When I first came from Rome to Alexandria I heard concerning the life and deeds of Pambô, inasmuch as the blessed man Isidore, who also brought me unto him in the desert, told me about him. And I brought unto him a basket which was filled with stamped silver (i.e., coined money) three hundred pounds [in weight], and I begged him to accept some of my possessions for his needs. He was sitting and plaiting the leaves of palm trees, and as he was doing this he merely blessed me, and said, “God give thee thy reward!” Then he said unto his steward, whose name was Origen, “Take and distribute [this] among all the brethren who are in the ‘Island’ and in Libya”; for these monasteries are exceedingly poor, and he commanded the steward not to give unto any man who dwelt in Egypt, for those who dwell therein have [abundant] means of subsistence. Now I stood there and I expected to be treated with honour or to be praised for the greatness of the gift, but when I heard nothing from him, I said unto him, “Master, knowest thou how much money it is, and that there are three hundred pounds [in the basket]?” Then Pambô, without lifting up his gaze, said unto me, “My daughter, He unto whom thou hast offered thy money hath no need [to know] the weight. For He who weighed the mountains in a balance knoweth how much is the weight of thy silver. If thou hadst given the money unto me thou wouldst have done well to have informed me concerning the weight thereof; but since thou hast given it to God, Who did not despise the two mites of the widow, [what need hast thou to tell Him?] Hold thy peace.”

Now our Lord so directed that in the day on which I entered the mountain this blessed man died without having been ill, for he died whilst he was sewing together palm leaves for mats, without fever and without sickness. And he was seventy years old. Now he was sewing together palm leaves for a mat, and coming to the end of it he sent and called me. And when he had finished sewing it, he said unto me, “Take this mat from my hands, so that thou mayest keep me in remembrance, for I have nothing else whatever to leave thee”; and having given it unto me he straightway died. And I wrapped his body in linen swathings, and buried him, and then I departed from the desert; and I shall treasure the mat as a sacred relic until the day of my death.

Now at the time of the death of this holy man Pambô there were standing before him certain famous men, Origen the priest and steward, and Ammonius, together with the remainder of the brethren, and they told [me] that at the time of his death, he said, “From the day wherein I came into this desert and built this cell in which I have lived [until this day] I know not that I have [ever] eaten the bread of idleness (or bread) which did not come from the labour of mine own hands; and my soul repenteth not that I have ever spoken an empty word in my life; thus I go to God like one who hath, as yet, not made a beginning in the fear of God.” And Origen and Ammonius, the servants of Christ, in telling us the story of his life, bore witness concerning him that he was never asked a question by any man about a saying from the Book, or about the rules and labours of the ascetic life which he did not either answer immediately, or say, “I have not as yet understood the matter.” Now there were times when he spake these words [only] after three months’ consideration of a matter; and he used to make answer with such understanding that every man received the things which were said by him with as great reverence as if they had [been said] by God.
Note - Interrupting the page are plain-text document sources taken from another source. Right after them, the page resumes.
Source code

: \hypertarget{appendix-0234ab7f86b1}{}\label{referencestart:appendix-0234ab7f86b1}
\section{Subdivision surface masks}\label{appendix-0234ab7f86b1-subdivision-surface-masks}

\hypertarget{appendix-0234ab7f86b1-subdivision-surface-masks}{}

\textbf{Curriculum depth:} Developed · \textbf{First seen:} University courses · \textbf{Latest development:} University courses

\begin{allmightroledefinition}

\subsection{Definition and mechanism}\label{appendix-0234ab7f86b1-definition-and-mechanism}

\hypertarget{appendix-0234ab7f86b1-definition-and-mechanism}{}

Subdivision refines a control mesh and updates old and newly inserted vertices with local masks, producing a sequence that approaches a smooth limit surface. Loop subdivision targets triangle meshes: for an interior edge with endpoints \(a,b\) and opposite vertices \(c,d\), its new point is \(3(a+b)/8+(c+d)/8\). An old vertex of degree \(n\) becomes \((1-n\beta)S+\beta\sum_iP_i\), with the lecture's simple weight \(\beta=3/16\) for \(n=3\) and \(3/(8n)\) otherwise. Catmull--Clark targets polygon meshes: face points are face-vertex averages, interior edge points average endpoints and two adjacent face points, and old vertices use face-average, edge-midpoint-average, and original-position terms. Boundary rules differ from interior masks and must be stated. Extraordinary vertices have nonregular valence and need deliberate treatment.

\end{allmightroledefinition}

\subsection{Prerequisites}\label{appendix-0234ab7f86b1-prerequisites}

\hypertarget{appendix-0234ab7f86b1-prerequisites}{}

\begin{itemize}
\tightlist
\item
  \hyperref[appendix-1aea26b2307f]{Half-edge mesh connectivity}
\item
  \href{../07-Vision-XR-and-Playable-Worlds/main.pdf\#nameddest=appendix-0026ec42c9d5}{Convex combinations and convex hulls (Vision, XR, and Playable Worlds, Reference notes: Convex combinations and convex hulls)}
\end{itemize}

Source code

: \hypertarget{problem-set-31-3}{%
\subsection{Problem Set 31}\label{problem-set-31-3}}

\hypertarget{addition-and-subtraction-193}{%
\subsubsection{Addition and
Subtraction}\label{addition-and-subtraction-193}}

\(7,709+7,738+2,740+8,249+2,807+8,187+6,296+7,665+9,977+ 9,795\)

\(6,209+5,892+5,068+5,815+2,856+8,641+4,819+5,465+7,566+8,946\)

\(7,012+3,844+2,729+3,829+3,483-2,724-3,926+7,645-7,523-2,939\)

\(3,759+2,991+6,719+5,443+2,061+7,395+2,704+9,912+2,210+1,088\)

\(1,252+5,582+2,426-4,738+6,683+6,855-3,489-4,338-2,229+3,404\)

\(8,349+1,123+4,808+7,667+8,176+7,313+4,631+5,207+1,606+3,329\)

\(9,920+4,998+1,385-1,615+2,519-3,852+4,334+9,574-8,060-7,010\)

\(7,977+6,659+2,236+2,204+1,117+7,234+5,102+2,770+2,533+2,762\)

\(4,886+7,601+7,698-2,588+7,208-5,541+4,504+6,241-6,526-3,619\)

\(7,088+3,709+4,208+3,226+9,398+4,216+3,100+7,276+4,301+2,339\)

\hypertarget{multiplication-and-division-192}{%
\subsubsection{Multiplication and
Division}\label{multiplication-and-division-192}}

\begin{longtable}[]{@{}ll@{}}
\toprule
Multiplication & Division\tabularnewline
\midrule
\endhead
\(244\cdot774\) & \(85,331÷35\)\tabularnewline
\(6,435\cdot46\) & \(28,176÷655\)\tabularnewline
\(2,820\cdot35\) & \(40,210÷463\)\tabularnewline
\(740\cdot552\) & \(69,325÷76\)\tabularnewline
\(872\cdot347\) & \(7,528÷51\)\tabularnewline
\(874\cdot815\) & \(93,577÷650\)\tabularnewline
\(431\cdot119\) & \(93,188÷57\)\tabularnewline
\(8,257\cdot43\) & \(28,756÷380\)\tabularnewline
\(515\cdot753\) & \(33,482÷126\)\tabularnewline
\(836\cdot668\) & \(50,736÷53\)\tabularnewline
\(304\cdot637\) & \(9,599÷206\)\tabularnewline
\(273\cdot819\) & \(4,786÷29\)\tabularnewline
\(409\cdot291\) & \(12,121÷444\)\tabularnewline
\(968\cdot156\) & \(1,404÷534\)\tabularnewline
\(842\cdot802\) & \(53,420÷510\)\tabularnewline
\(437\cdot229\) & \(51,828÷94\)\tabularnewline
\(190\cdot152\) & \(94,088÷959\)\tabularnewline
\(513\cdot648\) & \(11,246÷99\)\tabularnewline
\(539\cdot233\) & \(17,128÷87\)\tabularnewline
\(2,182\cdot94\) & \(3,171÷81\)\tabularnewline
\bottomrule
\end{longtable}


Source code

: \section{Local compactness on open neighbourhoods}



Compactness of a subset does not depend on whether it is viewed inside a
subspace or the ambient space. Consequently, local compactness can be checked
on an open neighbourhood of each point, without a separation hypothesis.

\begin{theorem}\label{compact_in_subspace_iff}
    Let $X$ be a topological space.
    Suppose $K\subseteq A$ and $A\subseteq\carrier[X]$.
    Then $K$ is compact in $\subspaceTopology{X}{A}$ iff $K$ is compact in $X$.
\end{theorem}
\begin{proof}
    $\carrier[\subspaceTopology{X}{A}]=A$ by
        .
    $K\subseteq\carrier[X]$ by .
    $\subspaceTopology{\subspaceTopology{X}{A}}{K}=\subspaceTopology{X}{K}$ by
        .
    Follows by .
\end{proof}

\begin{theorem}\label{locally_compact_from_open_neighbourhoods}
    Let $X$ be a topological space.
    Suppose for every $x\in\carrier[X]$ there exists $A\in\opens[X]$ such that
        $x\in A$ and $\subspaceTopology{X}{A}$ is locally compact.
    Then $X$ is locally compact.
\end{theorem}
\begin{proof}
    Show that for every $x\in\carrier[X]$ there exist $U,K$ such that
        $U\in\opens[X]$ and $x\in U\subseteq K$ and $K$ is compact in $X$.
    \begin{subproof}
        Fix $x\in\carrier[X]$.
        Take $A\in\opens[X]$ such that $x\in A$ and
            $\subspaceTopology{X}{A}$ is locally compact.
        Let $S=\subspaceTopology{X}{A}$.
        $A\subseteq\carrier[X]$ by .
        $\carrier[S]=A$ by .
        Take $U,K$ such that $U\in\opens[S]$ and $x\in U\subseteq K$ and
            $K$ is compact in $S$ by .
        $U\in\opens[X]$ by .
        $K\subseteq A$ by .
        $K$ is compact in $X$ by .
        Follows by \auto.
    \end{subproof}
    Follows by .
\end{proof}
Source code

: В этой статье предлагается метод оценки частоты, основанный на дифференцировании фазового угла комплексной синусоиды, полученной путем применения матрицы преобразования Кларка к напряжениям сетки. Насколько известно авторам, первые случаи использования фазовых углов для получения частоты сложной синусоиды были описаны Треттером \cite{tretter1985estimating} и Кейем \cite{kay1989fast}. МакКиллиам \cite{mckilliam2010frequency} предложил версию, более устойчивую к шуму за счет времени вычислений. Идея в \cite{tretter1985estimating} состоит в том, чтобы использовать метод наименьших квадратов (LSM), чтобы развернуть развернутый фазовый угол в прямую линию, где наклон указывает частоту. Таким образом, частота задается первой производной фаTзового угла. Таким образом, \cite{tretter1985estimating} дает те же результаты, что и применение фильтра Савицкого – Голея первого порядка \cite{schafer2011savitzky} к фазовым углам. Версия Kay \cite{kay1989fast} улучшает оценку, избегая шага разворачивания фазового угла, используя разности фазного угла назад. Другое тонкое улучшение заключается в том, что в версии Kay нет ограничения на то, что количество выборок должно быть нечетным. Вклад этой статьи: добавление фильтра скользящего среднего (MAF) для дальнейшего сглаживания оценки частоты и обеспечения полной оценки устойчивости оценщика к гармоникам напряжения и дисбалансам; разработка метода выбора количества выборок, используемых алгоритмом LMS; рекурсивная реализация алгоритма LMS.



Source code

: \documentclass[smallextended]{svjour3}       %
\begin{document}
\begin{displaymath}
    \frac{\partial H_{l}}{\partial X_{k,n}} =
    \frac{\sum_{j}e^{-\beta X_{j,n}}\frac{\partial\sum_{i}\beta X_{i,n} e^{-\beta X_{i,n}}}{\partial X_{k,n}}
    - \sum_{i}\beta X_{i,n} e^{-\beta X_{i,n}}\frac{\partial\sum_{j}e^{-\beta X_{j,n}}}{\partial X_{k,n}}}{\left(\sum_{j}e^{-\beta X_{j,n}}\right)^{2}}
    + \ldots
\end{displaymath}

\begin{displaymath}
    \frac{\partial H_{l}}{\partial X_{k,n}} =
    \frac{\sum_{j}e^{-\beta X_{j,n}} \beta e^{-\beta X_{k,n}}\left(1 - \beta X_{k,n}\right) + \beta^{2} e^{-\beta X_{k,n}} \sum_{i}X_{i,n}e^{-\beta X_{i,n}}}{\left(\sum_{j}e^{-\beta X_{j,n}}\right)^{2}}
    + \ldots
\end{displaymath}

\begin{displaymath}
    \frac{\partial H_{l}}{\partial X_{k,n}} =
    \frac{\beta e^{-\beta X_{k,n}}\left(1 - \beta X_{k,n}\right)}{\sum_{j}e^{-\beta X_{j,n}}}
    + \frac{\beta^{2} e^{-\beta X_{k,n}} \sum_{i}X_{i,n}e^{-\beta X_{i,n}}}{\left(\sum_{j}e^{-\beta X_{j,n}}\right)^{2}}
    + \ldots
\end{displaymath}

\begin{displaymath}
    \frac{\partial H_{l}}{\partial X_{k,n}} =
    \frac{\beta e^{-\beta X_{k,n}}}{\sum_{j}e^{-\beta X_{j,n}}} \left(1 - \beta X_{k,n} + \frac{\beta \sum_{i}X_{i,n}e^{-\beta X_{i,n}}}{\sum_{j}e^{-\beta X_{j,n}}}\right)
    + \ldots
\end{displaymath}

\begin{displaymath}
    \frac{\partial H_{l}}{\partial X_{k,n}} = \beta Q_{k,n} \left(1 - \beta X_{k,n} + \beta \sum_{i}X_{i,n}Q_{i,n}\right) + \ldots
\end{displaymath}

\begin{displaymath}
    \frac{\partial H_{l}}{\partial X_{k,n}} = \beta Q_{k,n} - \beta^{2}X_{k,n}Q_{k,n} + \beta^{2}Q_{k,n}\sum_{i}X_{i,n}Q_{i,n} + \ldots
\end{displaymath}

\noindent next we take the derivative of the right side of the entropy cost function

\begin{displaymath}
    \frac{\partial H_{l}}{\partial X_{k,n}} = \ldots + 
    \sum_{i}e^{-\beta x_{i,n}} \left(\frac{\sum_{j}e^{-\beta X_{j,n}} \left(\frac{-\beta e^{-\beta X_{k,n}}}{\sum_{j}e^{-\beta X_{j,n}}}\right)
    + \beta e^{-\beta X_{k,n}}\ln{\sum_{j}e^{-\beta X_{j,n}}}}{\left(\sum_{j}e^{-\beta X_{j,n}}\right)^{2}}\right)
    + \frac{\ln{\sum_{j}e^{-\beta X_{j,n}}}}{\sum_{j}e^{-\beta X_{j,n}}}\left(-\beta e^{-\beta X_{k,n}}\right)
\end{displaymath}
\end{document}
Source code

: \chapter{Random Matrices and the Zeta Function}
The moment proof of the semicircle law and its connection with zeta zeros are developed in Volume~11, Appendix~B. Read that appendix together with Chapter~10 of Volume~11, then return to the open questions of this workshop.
Now this excellence was also attributed to Anthony the Great and to the rest of the holy men. Among other things which are said concerning the holy man Pambô is the following. The blessed man Pîôr once went to Pambô’s cell and took with him some bread, and Pambô made a complaint, saying unto him, “Why hast thou done this?” Then Abbâ Pîôr made answer, saying, “Let [this thing] be not grievous unto thee”; but Pambô was silent and sent him away. And after some time Rabbâ Pambô went to the cell of Abbâ Pîôr, and he took with him bread which had been dipped in water; and being asked, “Why hast thou done this?” the blessed man Pambô said unto him, “Let it not be grievous unto thee that I have also dipped the bread in water.”